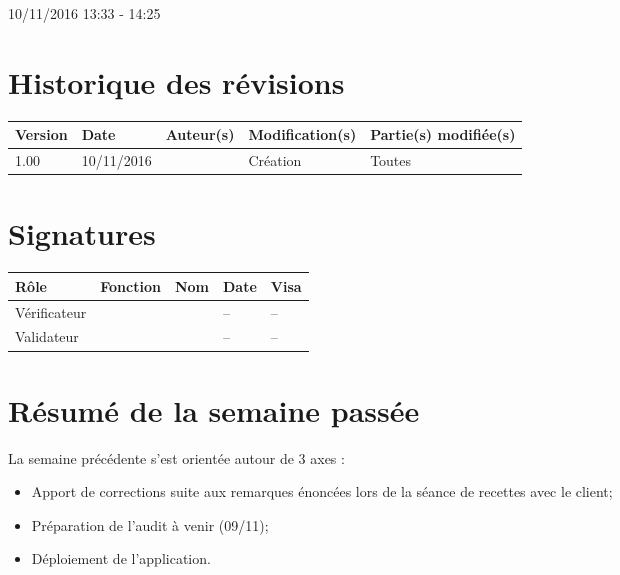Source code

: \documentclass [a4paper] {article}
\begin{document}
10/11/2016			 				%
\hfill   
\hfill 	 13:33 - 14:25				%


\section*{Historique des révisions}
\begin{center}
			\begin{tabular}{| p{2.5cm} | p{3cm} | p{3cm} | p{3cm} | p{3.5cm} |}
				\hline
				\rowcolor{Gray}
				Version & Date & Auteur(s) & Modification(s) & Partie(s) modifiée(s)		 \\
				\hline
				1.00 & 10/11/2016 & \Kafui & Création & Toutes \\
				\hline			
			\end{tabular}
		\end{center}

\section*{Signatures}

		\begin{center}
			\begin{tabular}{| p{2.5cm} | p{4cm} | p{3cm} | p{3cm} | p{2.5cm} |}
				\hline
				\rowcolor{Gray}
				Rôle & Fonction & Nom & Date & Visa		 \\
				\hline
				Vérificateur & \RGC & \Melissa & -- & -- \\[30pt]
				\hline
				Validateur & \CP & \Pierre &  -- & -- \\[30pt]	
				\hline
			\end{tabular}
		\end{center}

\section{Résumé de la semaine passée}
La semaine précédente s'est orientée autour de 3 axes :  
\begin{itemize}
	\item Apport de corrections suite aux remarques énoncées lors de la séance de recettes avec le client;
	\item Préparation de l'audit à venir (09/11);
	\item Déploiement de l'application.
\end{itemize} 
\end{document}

★ ★ ★ ★ ★

Look for the word "section" in the records above, count the lines that hold it, and give only that number.

▶ **Answer for this exercise**
3